We are then greeted by Watts' delightful voice introducing the "Onion Chant". The confident mid-Atlantic lecturer tone that was such a hit with Bay Area radio listeners briefly recaps a theme from the acid visions of "The Joyous Cosmology", namely that the spiritual student finds himself in an infinite regress of self-realization, where he steps out of his phony egos over and over, like peeling the skin of an onion, until he reaches a point wherein there is almost nothing "genuine" left -- and the subsequent realization isn't moksha, but rather the insight that one is a fake. "He is artifice and insincerity, through and through and through...". This rather harsh message of liberation gives way to an extraordinary uptempo chant with conga drums supporting Watts' seemingly ad libbed trip into an aboriginal tribesman past.
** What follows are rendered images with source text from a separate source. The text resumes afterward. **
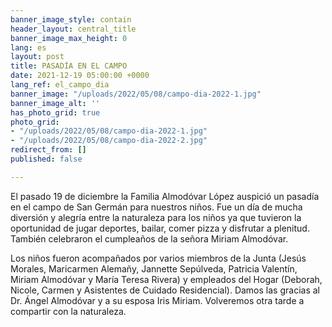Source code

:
 ```yaml
---
banner_image_style: contain
header_layout: central_title
banner_image_max_height: 0
lang: es
layout: post
title: PASADÍA EN EL CAMPO
date: 2021-12-19 05:00:00 +0000
lang_ref: el_campo_dia
banner_image: "/uploads/2022/05/08/campo-dia-2022-1.jpg"
banner_image_alt: ''
has_photo_grid: true
photo_grid:
- "/uploads/2022/05/08/campo-dia-2022-1.jpg"
- "/uploads/2022/05/08/campo-dia-2022-2.jpg"
redirect_from: []
published: false

---
```

El pasado 19 de diciembre la Familia Almodóvar López auspició un pasadía en el campo de San Germán para nuestros niños. Fue un día de mucha diversión y alegría entre la naturaleza para los niños ya que tuvieron la oportunidad de jugar deportes, bailar, comer pizza y disfrutar a plenitud. También celebraron el cumpleaños de la señora Miriam Almodóvar.

Los niños fueron acompañados por varios miembros de la Junta (Jesús Morales, Maricarmen Alemañy, Jannette Sepúlveda, Patricia Valentín, Miriam Almodóvar y María Teresa Rivera) y empleados del Hogar (Deborah, Nicole, Carmen y Asistentes de Cuidado Residencial). Damos las gracias al Dr. Ángel Almodóvar y a su esposa Iris Miriam. Volveremos otra tarde a compartir con la naturaleza.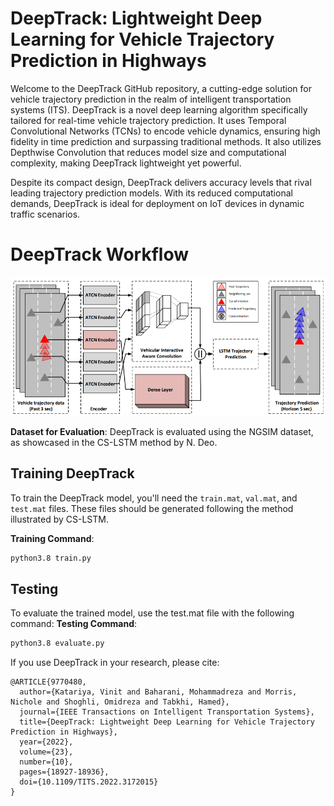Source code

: # DeepTrack: Lightweight Deep Learning for Vehicle Trajectory Prediction in Highways
Welcome to the DeepTrack GitHub repository, a cutting-edge solution for vehicle trajectory prediction in the realm of intelligent transportation systems (ITS).  DeepTrack is a novel deep learning algorithm specifically tailored for real-time vehicle trajectory prediction. It uses Temporal Convolutional Networks (TCNs)  to encode vehicle dynamics, ensuring high fidelity in time prediction and surpassing traditional methods. It also utilizes Depthwise Convolution that reduces model size and computational complexity, making DeepTrack lightweight yet powerful.

Despite its compact design, DeepTrack delivers accuracy levels that rival leading trajectory prediction models.  With its reduced computational demands, DeepTrack is ideal for deployment on IoT devices in dynamic traffic scenarios. 

# DeepTrack Workflow

![Figure 1](./images/deeptrack_overview.png)

**Dataset for Evaluation**: DeepTrack is evaluated using the NGSIM dataset, as showcased in the CS-LSTM method by N. Deo.

## Training DeepTrack
To train the DeepTrack model, you'll need the `train.mat`, `val.mat`, and `test.mat` files. These files should be generated following the method illustrated by CS-LSTM.

**Training Command**:
```bash
python3.8 train.py
```

## Testing
To evaluate the trained model, use the test.mat file with the following command:
**Testing Command**:
```bash
python3.8 evaluate.py
```


If you use DeepTrack in your research, please cite:
```
@ARTICLE{9770480,
  author={Katariya, Vinit and Baharani, Mohammadreza and Morris, Nichole and Shoghli, Omidreza and Tabkhi, Hamed},
  journal={IEEE Transactions on Intelligent Transportation Systems},
  title={DeepTrack: Lightweight Deep Learning for Vehicle Trajectory Prediction in Highways},
  year={2022},
  volume={23},
  number={10},
  pages={18927-18936},
  doi={10.1109/TITS.2022.3172015}
}
```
You can pick up the word "LSD" early in the chant, but this may be coincidental.

Watts was, among many other things, a great admirer of Japanese culture and tradition, which is echoed in the brief third track of instrumental music. This is followed by an obviously improvised "floating soliloquy" wherein Watts rambles like a true freak about whatever comes through his mind, sounding more like a Shakespeare stage actor zonked on acid than his eloquent lecturer self. "I am so strange in this... queer dark old stewpot..." is just the beginning of the trip, which leads way to some heavy metaphysical poetry about the human body and a rendezvous of friends "high in the sky like the moon". These "Fingernail pairings", supported by feeble avant-jazz snips, is as psychedelic as anything you're ever likely to hear.

Side 1 closes with "Umdagumsubudu", a "controlled accident" with frantic drumming and incomprehensible chanting back and forth, exploring in full the African/Caribbean tribal voodoo feel present throughout the album. It's spooky like an old Nonesuch field recording, except that this is a bunch of white beatnik heads aboard a Sausalito house-boat in 1962, rather than some age-old initiation rite. Uncontrolled laughter and an outburst of Watts coughing puts the listener right inside their freak scene.
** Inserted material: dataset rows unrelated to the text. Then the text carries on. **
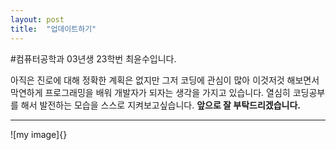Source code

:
 ```yaml
---
layout: post
title:  "업데이트하기"
---
```


#컴퓨터공학과 03년생 23학번 최윤수입니다. 

아직은 진로에 대해 정확한 계획은 없지만 그저 코딩에 관심이 많아
이것저것 해보면서 막연하게 프로그래밍을 배워 개발자가 되자는 생각을 가지고 있습니다.
열심히 코딩공부를 해서 발전하는 모습을 스스로 지켜보고싶습니다. **앞으로 잘 부탁드리겠습니다.**
___

![my image]{}
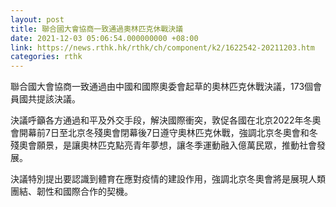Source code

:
 ```yaml
---
layout: post
title: 聯合國大會協商一致通過奧林匹克休戰決議
date: 2021-12-03 05:06:54.000000000 +08:00
link: https://news.rthk.hk/rthk/ch/component/k2/1622542-20211203.htm
categories: rthk
---
```


聯合國大會協商一致通過由中國和國際奧委會起草的奧林匹克休戰決議，173個會員國共提該決議。

決議呼籲各方通過和平及外交手段，解決國際衝突，敦促各國在北京2022年冬奧會開幕前7日至北京冬殘奧會閉幕後7日遵守奧林匹克休戰，強調北京冬奧會和冬殘奧會願景，是讓奧林匹克點亮青年夢想，讓冬季運動融入億萬民眾，推動社會發展。

決議特別提出要認識到體育在應對疫情的建設作用，強調北京冬奧會將是展現人類團結、韌性和國際合作的契機。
Another strand in the colorful ball of "This Is IT" is the influence from religious music of the ecstatic, devotional type. Some of the rants have a tongue-speaking quality, while there is a clear presence of liturgical wailing at the beginning of side 2. This is the "Metamatic Ritual", a 14-minute "contemplative ritual mounting slowly to ecstasy". The whole gang joins in with various percussion instruments and chanting voices half-buried in the soundscape, the total impression being very effective and enchanting. Although improvised, it seems obvious that there was a clear group-mind at play here, much like you can find on tribal acidrock albums such as Beat Of The Earth, Yahowha 13 or Furekaaben; some call-response passages also recall the Merry Pranksters recordings from 1965-66. "Metamatic Ritual" is also the track which best displays the quality of the musicians, with some excellent drum/conga interplay.

"The End" naturally takes us back to the beginning, as it is partly the same track that opened the LP. There is some atmospheric, low-key wailing from Watts and Roger Somers, before the craziness creeps back in, with eerie piano excursions, percussion and incomprehensible ramblings in invented languages; an excellent use of stereo is demonstrated with the chanting voices taking up one channel each (side 1 is mono).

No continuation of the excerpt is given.